--- ABOUT THIS EXERCISE ---
Among the entries, find the lines with the string "Verbeek" and copy them.

--- GIVEN INFORMATION ---
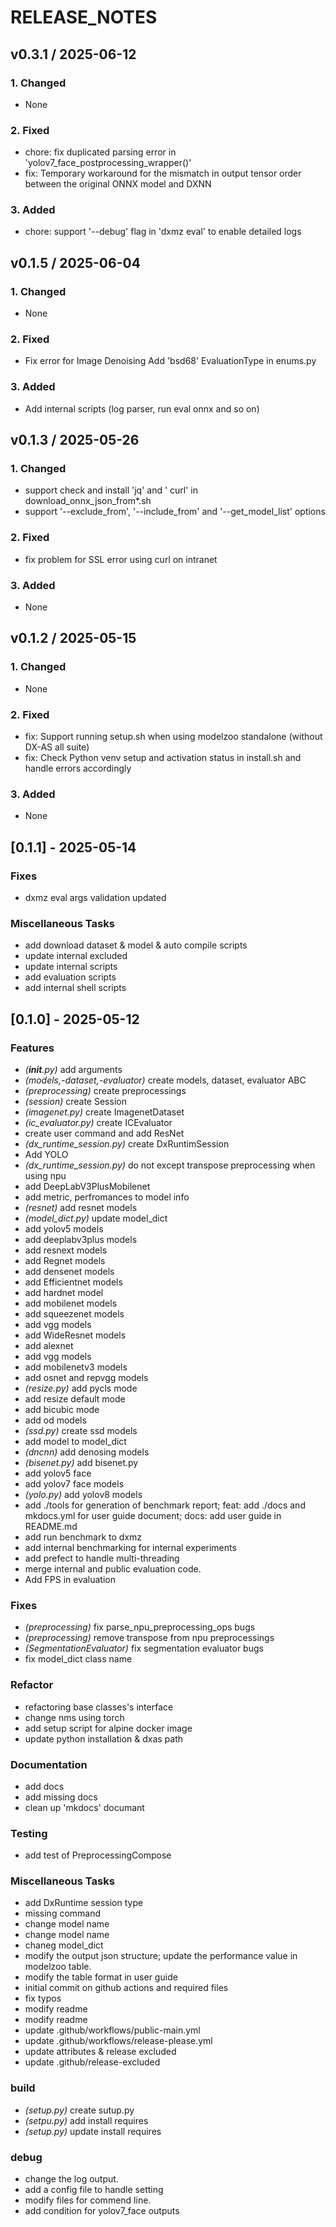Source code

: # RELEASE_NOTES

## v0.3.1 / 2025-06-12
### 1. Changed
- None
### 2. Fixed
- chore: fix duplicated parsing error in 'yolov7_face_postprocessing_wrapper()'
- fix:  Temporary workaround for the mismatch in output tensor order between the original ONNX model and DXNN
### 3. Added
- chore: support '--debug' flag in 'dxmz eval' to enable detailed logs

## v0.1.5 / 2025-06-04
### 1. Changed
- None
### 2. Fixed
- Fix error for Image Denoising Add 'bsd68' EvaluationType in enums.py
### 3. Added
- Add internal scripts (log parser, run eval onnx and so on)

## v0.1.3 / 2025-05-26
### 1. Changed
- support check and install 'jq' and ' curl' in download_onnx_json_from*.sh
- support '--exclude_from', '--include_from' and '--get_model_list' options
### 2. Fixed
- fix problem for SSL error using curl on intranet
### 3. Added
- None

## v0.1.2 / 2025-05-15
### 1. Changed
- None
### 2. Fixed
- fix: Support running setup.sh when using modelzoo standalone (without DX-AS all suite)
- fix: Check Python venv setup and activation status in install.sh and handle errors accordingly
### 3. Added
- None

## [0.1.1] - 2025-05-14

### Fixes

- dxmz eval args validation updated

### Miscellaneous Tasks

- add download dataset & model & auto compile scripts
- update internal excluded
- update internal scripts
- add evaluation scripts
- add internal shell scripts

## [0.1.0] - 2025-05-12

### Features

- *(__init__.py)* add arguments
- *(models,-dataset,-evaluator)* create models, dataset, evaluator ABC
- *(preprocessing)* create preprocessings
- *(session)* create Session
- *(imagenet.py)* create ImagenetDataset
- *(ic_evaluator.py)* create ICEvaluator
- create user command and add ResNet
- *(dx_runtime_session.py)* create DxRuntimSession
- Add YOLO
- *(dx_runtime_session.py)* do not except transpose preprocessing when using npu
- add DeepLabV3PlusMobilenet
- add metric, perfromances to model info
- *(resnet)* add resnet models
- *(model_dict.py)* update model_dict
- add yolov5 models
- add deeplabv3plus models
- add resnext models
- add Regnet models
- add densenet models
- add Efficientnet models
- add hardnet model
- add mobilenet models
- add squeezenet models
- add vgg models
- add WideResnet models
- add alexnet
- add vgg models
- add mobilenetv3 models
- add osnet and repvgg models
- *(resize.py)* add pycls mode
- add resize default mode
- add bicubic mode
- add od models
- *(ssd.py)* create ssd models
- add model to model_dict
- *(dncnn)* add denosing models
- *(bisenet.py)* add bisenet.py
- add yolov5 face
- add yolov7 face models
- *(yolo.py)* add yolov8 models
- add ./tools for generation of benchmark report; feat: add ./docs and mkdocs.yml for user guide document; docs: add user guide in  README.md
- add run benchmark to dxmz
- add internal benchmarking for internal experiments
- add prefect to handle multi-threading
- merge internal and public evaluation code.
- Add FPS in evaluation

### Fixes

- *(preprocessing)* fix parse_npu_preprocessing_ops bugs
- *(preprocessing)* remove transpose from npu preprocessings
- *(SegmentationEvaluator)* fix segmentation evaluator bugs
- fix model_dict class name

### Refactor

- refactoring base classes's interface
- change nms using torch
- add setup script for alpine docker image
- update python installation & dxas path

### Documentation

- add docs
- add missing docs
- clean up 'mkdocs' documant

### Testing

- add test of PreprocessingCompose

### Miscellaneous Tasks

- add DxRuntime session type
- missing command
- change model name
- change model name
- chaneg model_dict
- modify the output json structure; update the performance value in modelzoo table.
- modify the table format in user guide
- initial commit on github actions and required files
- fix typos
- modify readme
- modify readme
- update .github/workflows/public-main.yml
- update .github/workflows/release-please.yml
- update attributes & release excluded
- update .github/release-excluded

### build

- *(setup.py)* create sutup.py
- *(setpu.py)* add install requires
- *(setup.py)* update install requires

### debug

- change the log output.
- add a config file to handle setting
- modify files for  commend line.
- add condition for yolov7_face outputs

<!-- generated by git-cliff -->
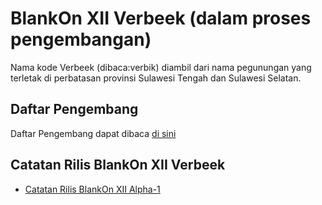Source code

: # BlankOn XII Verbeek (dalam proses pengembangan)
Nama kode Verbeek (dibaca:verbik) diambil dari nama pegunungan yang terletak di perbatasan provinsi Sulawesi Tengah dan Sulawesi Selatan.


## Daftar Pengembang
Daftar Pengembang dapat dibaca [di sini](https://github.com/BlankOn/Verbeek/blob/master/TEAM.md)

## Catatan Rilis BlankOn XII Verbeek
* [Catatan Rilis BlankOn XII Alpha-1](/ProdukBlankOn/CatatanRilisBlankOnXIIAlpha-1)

--- RESULT FOR THIS EXERCISE ---
: # BlankOn XII Verbeek (dalam proses pengembangan)
Nama kode Verbeek (dibaca:verbik) diambil dari nama pegunungan yang terletak di perbatasan provinsi Sulawesi Tengah dan Sulawesi Selatan.
Daftar Pengembang dapat dibaca [di sini](https://github.com/BlankOn/Verbeek/blob/master/TEAM.md)
## Catatan Rilis BlankOn XII Verbeek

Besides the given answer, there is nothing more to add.